Re: [ceph-users] MDS flapping: how to increase MDS timeouts?

2017-01-30 Thread John Spray
On Mon, Jan 30, 2017 at 7:09 AM, Burkhard Linke
 wrote:
> Hi,
>
>
>
> On 01/26/2017 03:34 PM, John Spray wrote:
>>
>> On Thu, Jan 26, 2017 at 8:18 AM, Burkhard Linke
>>  wrote:
>>>
>>> HI,
>>>
>>>
>>> we are running two MDS servers in active/standby-replay setup. Recently
>>> we
>>> had to disconnect active MDS server, and failover to standby works as
>>> expected.
>>>
>>>
>>> The filesystem currently contains over 5 million files, so reading all
>>> the
>>> metadata information from the data pool took too long, since the
>>> information
>>> was not available on the OSD page caches. The MDS was timed out by the
>>> mons,
>>> and a failover switch to the former active MDS (which was available as
>>> standby again) happened. This MDS in turn had to read the metadata, again
>>> running into a timeout, failover, etc. I resolved the situation by
>>> disabling
>>> one of the MDS, which kept the mons from failing the now solely available
>>> MDS.
>>
>> The MDS does not re-read every inode on startup -- rather, it replays
>> its journal (the overall number of files in your system does not
>> factor into this).
>>
>>> So given a large filesystem, how do I prevent failover flapping between
>>> MDS
>>> instances that are in the rejoin state and reading the inode information?
>>
>> The monitor's decision to fail an unresponsive MDS is based on the MDS
>> not sending a beacon to the mon -- there is no limit on how long an
>> MDS is allowed to stay in a given state (such as rejoin).
>>
>> So there are two things to investigate here:
>>   * Why is the MDS taking so long to start?
>>   * Why is the MDS failing to send beacons to the monitor while it is
>> in whatever process that is taking it so long?
>
>
> Under normal operation our system has about 4.5-4.9 million active caps.
> Most of them (~ 4 millions) are associated to the machine running the
> nightly backups.
>
> I assume that during the rejoin phase, the MDS is renewing the clients'
> caps. We see massive amount of small I/O on the data pool (up to
> 30.000-40.000 IOPS) during the rejoin phase. Does the MDS need to access the
> inode information to renew a cap?
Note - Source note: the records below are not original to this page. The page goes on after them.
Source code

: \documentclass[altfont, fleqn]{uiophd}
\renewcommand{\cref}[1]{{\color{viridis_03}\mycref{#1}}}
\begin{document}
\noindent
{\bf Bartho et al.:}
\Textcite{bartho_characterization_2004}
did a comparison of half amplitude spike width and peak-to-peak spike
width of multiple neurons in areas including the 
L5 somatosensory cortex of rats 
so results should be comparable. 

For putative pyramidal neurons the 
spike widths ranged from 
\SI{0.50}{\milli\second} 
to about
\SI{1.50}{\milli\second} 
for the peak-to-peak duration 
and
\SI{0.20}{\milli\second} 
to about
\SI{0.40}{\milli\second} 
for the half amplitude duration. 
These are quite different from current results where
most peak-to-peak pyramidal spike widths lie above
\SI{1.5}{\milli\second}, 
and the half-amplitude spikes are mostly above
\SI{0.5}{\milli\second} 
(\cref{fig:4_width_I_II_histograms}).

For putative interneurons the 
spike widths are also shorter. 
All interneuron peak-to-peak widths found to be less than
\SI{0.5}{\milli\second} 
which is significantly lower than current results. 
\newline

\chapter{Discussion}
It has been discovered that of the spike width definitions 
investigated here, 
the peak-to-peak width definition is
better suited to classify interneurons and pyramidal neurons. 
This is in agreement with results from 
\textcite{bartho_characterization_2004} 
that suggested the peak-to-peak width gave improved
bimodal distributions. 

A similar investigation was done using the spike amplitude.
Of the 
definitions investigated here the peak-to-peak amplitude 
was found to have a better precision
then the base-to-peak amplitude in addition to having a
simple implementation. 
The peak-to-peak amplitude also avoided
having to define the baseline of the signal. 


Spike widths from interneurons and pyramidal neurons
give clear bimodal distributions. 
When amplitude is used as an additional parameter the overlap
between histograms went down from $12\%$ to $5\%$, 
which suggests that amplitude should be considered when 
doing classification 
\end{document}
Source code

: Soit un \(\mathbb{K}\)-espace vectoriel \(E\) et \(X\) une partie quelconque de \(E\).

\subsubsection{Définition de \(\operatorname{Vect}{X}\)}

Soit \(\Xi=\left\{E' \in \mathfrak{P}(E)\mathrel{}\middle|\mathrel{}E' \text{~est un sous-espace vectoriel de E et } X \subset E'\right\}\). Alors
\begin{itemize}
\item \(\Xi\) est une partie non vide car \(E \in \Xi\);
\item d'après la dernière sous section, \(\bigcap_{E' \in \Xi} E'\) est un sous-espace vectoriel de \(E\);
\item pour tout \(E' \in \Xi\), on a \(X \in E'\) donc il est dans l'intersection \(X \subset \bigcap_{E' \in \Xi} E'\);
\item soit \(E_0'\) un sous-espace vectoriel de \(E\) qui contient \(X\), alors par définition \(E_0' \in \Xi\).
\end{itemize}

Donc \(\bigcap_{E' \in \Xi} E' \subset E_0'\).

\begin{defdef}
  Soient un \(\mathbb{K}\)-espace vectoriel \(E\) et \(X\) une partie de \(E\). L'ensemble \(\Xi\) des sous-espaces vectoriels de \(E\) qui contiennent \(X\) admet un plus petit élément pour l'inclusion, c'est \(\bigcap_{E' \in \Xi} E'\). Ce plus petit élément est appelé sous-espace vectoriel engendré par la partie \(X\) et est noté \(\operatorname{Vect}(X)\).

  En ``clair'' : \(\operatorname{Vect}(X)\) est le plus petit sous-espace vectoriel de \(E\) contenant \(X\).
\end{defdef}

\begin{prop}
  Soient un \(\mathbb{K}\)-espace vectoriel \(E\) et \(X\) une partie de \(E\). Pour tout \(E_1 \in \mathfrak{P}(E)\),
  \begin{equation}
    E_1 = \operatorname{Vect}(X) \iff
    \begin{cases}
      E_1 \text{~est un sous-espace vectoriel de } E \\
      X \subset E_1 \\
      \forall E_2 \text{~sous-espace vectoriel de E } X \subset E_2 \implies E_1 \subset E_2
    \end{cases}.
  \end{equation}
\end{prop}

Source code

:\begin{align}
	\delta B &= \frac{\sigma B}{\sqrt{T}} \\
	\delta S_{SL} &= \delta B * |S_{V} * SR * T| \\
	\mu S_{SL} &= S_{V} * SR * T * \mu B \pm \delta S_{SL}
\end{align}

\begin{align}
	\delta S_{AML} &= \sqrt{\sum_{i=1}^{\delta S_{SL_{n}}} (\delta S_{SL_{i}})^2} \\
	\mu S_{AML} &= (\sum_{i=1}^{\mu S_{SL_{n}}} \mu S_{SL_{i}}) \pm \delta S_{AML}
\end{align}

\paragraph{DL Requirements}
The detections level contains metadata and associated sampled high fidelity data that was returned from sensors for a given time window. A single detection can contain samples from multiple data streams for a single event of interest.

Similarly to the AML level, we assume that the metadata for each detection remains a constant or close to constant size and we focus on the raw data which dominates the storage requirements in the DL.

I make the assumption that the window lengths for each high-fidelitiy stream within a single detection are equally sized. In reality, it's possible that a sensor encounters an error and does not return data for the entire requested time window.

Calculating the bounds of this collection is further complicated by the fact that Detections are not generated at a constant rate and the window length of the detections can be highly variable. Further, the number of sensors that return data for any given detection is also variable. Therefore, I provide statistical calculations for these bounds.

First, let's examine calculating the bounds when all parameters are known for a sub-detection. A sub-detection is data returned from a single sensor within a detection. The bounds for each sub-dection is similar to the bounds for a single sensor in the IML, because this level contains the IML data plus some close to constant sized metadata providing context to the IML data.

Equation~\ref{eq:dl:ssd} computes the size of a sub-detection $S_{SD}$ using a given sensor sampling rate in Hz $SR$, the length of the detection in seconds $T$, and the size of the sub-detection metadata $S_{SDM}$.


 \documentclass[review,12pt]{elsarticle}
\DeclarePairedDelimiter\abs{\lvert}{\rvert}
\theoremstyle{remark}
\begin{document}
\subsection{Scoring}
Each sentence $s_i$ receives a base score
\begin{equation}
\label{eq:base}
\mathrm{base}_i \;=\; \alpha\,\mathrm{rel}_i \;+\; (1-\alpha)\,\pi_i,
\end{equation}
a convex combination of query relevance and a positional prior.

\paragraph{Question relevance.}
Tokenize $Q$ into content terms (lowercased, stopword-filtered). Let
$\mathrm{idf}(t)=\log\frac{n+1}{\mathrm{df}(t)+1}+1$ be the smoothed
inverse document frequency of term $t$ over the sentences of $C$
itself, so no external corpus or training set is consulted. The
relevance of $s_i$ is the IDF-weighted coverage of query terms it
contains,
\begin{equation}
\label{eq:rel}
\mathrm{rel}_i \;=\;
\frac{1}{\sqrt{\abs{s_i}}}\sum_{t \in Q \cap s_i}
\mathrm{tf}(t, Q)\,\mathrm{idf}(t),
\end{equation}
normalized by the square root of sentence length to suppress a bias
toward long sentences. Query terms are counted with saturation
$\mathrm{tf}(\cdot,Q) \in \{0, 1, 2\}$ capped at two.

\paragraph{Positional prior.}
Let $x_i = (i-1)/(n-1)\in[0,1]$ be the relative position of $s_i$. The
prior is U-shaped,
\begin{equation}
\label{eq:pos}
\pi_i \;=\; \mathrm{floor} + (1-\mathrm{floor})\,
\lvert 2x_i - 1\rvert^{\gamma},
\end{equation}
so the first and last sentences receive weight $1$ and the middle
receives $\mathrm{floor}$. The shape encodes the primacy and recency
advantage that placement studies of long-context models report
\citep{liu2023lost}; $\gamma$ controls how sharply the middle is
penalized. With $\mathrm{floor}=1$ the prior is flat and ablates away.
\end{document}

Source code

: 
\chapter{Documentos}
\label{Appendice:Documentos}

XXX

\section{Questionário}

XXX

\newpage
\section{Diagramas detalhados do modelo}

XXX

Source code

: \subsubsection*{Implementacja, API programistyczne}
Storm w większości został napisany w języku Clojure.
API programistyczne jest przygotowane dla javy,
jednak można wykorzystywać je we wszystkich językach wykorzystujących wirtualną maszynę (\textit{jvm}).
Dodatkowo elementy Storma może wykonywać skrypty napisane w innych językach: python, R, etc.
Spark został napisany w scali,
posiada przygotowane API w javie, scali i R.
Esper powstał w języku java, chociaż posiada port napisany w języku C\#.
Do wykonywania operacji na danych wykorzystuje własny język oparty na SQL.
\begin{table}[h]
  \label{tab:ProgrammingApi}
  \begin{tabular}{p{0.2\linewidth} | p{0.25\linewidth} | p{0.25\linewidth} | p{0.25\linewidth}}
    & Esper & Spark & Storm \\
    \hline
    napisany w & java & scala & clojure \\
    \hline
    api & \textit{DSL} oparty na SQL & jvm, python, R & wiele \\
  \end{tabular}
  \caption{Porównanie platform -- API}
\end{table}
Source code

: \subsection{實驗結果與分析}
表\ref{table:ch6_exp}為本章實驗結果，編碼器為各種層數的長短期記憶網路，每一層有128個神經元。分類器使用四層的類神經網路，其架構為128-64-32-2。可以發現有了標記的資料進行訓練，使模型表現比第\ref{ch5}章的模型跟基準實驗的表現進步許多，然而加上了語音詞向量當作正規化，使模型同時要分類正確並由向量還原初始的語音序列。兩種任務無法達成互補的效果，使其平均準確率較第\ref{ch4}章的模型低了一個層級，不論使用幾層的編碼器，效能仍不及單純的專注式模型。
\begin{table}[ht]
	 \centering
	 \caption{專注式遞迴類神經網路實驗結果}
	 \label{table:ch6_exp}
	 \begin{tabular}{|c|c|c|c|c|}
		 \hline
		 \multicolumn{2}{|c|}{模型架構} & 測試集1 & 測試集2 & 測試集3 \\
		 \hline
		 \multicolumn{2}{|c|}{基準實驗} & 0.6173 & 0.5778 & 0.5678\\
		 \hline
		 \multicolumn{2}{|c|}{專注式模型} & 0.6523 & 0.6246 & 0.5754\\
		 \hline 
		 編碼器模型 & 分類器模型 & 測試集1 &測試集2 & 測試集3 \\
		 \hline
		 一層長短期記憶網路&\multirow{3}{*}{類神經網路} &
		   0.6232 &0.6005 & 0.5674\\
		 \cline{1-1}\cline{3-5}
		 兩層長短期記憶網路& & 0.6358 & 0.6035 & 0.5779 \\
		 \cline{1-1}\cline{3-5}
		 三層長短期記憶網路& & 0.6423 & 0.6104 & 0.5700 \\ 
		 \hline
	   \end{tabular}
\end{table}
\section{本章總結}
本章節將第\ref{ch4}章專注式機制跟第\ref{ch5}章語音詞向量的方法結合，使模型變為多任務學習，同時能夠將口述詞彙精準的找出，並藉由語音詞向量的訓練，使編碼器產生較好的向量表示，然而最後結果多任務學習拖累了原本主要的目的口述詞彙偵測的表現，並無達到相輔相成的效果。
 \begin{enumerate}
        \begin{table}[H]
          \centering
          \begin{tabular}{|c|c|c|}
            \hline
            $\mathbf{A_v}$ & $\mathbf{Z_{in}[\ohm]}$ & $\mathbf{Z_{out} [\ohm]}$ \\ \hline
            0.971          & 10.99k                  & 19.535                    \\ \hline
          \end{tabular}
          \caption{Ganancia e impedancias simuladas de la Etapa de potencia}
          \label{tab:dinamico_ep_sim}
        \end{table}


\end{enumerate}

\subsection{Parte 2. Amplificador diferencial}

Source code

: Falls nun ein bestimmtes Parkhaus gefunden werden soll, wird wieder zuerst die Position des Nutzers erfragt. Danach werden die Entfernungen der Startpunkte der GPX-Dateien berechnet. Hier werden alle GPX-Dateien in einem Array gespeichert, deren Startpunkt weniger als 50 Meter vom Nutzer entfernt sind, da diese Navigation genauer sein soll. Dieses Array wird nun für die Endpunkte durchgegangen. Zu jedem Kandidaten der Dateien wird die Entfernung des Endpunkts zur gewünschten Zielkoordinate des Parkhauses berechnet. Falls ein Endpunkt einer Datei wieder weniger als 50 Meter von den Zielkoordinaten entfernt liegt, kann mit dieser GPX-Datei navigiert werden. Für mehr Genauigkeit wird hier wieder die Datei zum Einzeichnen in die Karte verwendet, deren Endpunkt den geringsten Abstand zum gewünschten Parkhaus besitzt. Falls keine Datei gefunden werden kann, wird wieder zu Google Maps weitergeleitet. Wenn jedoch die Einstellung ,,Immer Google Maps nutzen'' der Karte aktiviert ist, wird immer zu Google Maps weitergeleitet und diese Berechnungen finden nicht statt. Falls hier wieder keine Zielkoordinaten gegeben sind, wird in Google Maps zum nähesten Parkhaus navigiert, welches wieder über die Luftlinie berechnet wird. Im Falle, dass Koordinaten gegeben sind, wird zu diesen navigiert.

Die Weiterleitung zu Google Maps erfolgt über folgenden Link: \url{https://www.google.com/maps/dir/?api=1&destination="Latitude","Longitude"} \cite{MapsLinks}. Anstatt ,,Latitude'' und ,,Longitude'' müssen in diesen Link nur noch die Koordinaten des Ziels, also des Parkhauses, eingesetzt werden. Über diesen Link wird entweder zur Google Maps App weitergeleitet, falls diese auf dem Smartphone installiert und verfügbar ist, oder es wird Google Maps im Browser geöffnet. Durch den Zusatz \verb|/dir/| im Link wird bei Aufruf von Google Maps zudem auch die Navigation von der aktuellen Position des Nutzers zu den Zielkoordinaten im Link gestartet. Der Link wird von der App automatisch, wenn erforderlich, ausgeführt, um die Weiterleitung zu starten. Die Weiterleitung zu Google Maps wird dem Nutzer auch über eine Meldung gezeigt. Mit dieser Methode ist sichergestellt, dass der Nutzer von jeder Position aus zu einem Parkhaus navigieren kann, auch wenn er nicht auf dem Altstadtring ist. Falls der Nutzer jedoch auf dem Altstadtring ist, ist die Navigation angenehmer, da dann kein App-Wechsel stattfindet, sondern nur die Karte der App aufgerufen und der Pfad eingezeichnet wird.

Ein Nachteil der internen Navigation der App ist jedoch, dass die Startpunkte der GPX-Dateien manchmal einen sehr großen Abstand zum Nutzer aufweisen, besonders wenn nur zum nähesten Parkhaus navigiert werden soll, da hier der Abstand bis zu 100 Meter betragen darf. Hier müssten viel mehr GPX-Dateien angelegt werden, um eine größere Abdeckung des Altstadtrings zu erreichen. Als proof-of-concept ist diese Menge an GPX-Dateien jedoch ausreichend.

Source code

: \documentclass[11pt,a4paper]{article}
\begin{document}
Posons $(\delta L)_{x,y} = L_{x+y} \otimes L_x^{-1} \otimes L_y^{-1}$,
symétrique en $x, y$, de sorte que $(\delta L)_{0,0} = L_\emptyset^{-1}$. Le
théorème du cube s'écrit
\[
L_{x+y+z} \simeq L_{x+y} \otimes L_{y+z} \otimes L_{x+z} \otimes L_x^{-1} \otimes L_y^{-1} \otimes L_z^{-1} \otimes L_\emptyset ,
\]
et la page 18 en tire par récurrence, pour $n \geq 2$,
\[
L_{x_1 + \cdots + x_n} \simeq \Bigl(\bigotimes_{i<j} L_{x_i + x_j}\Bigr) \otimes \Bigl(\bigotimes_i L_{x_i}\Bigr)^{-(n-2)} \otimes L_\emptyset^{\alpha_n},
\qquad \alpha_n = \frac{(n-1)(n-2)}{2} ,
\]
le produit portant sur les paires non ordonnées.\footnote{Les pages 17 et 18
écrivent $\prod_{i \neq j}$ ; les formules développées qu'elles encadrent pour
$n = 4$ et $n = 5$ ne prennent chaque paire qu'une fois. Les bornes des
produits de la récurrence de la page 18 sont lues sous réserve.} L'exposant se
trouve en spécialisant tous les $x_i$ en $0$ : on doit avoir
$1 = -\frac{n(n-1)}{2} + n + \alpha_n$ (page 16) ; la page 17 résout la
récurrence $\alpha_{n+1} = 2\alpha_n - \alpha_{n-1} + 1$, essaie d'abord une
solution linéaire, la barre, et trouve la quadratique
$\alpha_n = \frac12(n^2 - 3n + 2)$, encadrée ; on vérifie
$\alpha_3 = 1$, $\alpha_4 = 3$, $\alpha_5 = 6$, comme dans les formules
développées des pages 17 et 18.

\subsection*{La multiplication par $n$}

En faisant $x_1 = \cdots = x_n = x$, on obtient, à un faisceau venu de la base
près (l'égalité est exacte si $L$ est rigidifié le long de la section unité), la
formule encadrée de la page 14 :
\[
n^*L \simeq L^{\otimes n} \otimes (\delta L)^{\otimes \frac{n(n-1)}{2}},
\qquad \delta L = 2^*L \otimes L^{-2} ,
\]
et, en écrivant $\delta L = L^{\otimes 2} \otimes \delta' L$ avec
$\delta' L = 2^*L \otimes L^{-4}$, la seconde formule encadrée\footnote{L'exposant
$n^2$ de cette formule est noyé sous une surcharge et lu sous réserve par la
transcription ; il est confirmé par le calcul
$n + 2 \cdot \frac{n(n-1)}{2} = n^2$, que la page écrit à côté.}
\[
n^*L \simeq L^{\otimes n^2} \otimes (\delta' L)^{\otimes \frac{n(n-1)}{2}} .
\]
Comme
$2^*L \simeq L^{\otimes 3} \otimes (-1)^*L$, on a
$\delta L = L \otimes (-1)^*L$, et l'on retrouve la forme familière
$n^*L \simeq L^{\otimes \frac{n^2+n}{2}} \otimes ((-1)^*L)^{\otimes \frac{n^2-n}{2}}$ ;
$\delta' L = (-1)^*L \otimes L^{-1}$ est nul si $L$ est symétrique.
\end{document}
This would explain the high number of IOPS
> and why the rejoin phase can take up to 20 minutes.

Ah, I see.  You've identified the issue - the client is informing the
MDS about which inodes it has caps on, and the MDS is responding by
loading those inodes -- in order to dereference them it goes via the
data pool to read the backtrace on each of the inode objects.

This is not a great behaviour from the MDS: doing O(files with caps)
IOs, especially to the data pool, is not something we want to be doing
during failovers.

Things to try to mitigate this with the current code:
 * Using standby-replay daemons (if you're not already), so that the
standby has a better chance to already have the inodes in cache and
thereby avoid loading them
 * Increasing the MDS journal size ("mds log max segments") so that
the MDS will tend to keep a longer journal and have a better chance to
still have the inodes in the journal at the time the failover happens.
 * Decreasing "mds cache size" to limit the number of caps that can be
out there at any one time

I'll respond separately to ceph-devel about how we might change the
code to improve this case.

John



>
> Not sure about the second question, since the IOPS should not prevent
> beacons from reaching the monitors. We will have to move the MDS servers to
> different racks during this week. I'll try to bump up the debug level
> before.
>
>
> Regards,
> Burkhard
> ___
> ceph-users mailing list
> ceph-users@lists.ceph.com
> http://lists.ceph.com/listinfo.cgi/ceph-users-ceph.com
___
ceph-users mailing list
ceph-users@lists.ceph.com
http://lists.ceph.com/listinfo.cgi/ceph-users-ceph.com


Re: [ceph-users] MDS flapping: how to increase MDS timeouts?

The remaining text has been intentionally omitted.